As he lay in bed in one of the world’s top hospitals, surrounded by the latest in medical technology, newly diagnosed cancer patient Michael O’Neil couldn’t get over how low-tech his room’s television was.
At 9 a.m. every day, “a kid would come in my room and ask for $7 to turn on the TV,” O’Neil recalls. The problem was, O’Neil had been told to leave his wallet at home.
After he obtained the necessary cash, he wondered whether that television set was worth $7 a day. “When you turned it on, there were about nine staticky channels on it.”
Worst of all was when he asked a nurse one morning for information about his chemotherapy for non-Hodgkin’s lymphoma. “Oh, we have an education channel,” she said brightly, directing him to the TV and yet another disappointment: Instead of information about chemotherapy, O’Neil found a breast-feeding video.

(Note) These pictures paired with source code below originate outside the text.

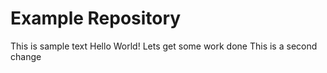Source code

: # Example Repository
This is sample text
Hello World!
Lets get some work done
This is a second change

That’s when he came up with the idea for GetWellNetwork, a Bethesda-based company that provides interactive educational and entertainment resources through televisions in patients’ hospital rooms.
“A lot of the soul of innovation comes from the most mundane experiences,” O’Neil says.
O’Neil was 28 and a student in the joint law and business degree program at Georgetown University when his back started bothering him in the spring of 1998. At first, Georgetown’s student health center blamed his pain on bulging discs from playing intramural flag football or maybe “law school ulcers” brought on by stress. But “my pain over a number of months began to kind of move and spread,” O’Neil says. “I had terrible night sweats, often waking in a pool of sweat.”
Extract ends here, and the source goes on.